If your Dad was in the TH-55, Mattel Messerschmidt, at Ft. Wolters, we may have crossed paths in early 70. I was in ORWAC 70-24. Mr. Duncan, a civilian, was Flight Commander. The infamous Ronnie Westmoreland, also a civilian, was my instructor. Even if your Dad came after April, he heard of Ronnie Westmoreland. His entire stick, three students, always were the first three to solo. That was even when he had Vietnamese students who spoke little English. I was the first to solo in Class 70-24.
Westmoreland is more responsible than anyone else for my weird teaching style. He taught me to hover on my first lesson in twenty minutes. I had flown Cubs so I understood moving the controls. Cpt. Mike Edelman and 2Lt. Steve Cannon, my stick buddies, said he would get irritated with them not moving the controls enough. He would throw the cup of coffee, he always carried, in the chin bubble and push the left pedal to the stop and say, "This is the left anti-torque pedal.

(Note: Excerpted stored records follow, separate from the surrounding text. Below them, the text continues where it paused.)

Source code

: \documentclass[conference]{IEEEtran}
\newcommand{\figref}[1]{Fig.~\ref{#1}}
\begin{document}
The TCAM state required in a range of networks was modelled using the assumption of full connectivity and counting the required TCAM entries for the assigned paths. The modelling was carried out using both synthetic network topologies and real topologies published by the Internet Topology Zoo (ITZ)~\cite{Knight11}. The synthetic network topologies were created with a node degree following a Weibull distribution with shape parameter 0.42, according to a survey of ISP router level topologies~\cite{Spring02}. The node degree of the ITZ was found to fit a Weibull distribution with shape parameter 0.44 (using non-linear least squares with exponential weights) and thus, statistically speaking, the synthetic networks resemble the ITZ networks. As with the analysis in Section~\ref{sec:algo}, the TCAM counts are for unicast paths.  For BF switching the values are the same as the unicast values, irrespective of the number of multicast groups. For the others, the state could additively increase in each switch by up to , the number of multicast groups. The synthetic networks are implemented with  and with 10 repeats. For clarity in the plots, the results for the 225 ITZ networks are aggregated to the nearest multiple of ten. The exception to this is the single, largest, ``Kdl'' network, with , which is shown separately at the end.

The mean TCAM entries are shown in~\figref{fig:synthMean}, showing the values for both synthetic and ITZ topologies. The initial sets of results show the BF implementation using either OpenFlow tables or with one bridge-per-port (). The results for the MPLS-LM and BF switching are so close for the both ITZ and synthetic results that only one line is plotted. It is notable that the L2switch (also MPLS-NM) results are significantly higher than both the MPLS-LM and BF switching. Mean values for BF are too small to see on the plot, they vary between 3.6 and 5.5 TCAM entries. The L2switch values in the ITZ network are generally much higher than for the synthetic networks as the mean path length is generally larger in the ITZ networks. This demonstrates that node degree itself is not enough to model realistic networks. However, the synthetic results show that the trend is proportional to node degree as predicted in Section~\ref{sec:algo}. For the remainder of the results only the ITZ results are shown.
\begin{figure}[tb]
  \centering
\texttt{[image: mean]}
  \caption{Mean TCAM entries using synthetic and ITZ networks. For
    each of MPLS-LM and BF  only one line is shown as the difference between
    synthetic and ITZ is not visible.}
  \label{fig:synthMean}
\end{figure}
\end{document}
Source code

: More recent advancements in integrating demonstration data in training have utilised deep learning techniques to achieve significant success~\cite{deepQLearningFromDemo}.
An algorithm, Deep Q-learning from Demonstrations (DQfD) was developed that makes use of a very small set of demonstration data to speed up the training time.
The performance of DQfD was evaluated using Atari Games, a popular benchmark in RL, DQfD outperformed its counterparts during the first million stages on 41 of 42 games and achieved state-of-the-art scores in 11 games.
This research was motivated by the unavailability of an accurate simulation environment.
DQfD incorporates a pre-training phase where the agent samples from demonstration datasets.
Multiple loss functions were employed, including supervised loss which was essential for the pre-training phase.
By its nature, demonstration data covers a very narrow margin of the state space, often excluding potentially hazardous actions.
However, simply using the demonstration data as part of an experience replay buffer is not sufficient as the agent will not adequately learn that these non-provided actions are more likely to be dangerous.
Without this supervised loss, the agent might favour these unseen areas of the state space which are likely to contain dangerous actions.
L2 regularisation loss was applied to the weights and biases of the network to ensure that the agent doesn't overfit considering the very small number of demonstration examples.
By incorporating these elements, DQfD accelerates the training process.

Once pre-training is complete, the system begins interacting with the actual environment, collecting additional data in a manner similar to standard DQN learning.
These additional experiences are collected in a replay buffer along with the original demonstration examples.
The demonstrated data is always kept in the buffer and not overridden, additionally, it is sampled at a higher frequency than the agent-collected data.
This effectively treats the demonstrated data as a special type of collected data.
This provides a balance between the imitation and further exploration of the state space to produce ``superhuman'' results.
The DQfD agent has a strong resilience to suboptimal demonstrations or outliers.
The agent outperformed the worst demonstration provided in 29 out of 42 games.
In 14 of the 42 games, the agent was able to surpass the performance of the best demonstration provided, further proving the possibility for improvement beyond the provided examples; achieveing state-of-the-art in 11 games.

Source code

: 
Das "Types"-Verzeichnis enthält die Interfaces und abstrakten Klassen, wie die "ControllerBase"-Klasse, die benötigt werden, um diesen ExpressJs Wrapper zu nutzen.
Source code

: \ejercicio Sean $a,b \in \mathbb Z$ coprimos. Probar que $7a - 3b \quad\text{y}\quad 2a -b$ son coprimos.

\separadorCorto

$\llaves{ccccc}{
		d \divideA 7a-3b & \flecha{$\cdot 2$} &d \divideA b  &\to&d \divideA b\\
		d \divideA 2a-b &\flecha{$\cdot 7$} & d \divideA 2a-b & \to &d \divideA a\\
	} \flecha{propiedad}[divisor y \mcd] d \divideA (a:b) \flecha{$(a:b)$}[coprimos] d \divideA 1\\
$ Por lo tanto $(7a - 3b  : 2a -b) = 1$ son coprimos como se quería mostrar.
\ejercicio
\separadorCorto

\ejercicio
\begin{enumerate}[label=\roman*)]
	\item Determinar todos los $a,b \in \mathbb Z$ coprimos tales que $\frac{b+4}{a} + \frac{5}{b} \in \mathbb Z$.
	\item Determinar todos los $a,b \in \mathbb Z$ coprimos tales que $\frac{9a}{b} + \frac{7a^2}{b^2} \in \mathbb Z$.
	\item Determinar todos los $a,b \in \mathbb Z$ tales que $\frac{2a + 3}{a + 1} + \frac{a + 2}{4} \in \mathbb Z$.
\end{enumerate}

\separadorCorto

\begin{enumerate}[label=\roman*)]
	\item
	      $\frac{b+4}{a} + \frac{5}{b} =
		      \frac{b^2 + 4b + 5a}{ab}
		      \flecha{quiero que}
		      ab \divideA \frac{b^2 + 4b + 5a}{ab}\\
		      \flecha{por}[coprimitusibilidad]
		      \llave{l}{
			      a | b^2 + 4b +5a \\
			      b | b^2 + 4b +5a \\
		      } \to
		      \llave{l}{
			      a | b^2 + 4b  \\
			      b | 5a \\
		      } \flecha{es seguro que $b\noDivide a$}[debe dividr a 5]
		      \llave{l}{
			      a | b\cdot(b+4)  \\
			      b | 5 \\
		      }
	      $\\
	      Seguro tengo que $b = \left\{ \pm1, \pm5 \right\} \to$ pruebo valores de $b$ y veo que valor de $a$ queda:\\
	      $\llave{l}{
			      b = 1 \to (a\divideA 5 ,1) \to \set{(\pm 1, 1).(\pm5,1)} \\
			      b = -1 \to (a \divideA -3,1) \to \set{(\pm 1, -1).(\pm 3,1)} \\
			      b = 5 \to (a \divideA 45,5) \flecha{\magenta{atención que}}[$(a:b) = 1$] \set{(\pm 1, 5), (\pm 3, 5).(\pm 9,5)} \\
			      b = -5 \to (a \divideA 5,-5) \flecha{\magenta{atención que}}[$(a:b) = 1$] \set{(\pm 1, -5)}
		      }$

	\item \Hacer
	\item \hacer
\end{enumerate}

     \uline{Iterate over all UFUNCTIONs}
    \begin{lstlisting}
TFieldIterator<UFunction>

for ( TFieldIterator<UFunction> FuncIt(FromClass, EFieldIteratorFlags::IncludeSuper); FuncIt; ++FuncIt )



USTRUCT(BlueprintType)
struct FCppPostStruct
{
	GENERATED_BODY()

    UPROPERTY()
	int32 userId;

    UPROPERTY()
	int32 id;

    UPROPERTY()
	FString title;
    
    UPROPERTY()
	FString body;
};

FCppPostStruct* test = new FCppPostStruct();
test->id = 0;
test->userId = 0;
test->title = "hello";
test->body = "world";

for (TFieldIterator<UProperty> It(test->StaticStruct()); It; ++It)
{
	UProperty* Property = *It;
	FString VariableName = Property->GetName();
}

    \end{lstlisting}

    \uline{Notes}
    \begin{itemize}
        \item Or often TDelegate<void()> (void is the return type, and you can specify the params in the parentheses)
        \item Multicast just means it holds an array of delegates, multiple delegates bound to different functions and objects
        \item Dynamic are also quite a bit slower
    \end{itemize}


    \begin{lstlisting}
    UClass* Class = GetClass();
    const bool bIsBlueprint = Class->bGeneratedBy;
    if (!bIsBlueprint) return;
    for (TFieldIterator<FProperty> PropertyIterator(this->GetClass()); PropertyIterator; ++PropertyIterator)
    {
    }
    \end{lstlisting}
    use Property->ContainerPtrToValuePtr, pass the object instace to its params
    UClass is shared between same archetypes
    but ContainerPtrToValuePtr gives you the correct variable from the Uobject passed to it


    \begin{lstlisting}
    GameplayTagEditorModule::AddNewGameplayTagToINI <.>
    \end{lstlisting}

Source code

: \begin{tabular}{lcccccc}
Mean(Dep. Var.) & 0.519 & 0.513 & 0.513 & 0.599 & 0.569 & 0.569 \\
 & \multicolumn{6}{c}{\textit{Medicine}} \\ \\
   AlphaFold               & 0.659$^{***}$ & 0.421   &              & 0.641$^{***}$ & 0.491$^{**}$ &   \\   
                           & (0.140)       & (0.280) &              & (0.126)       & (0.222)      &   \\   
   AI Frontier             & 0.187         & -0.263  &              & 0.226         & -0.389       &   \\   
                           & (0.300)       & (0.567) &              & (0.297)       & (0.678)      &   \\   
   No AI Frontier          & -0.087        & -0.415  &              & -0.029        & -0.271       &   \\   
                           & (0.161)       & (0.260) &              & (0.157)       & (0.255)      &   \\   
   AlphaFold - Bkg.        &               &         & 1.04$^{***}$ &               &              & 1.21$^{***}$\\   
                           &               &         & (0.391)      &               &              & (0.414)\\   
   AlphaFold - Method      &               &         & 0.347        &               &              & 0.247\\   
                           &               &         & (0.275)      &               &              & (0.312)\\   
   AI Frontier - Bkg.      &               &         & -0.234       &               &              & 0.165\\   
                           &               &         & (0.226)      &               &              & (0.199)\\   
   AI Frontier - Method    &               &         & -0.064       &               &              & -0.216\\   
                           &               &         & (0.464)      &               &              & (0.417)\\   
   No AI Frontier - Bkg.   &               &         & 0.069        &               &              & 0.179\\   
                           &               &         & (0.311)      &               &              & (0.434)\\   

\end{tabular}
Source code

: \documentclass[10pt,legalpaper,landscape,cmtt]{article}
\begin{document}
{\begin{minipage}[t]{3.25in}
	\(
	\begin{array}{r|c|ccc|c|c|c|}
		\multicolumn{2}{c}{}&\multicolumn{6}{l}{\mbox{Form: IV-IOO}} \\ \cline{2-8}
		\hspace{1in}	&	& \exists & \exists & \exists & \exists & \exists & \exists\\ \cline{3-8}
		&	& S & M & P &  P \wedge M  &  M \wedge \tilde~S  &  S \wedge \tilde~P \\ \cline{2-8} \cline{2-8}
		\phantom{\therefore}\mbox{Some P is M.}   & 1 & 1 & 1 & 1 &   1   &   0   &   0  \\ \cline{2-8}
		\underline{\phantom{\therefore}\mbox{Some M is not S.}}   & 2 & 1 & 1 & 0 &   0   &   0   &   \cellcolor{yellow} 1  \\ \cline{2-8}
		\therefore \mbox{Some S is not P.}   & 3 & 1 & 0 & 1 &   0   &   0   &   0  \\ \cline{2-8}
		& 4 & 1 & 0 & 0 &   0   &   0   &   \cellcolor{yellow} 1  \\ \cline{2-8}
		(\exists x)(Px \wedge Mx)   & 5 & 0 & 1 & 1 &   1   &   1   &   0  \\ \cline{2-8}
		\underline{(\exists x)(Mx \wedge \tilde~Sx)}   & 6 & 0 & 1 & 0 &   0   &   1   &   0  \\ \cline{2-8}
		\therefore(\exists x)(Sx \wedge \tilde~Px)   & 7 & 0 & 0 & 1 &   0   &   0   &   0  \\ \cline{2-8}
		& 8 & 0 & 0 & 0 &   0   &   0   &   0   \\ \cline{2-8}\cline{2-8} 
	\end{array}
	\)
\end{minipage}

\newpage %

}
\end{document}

It makes the helicopter pivot to the left." He would let the helicopter go all the way around 360 degrees and stop exactly on the pole we used to line up on before stopping momentarily and then demonstrating what the right pedal did.
Since this thread is on checklists I will also tell the Westmoreland checklist story. The first day, we three students went out and started the several page pre-flight checklist. We were on about item five when here he came around the corner of the building yelling, "Why ain't the rotor turning? Get in," pointing at Cpt. Edelman, "let's go"!
Sloppy yes. Unconventional yes. Irresponsible yes. He turned out hundreds of really good helicopter pilots for the Army in Vietnam. There was a war going on. Politically correct techniques are not always the most efficient. They are, however, always the most politically correct.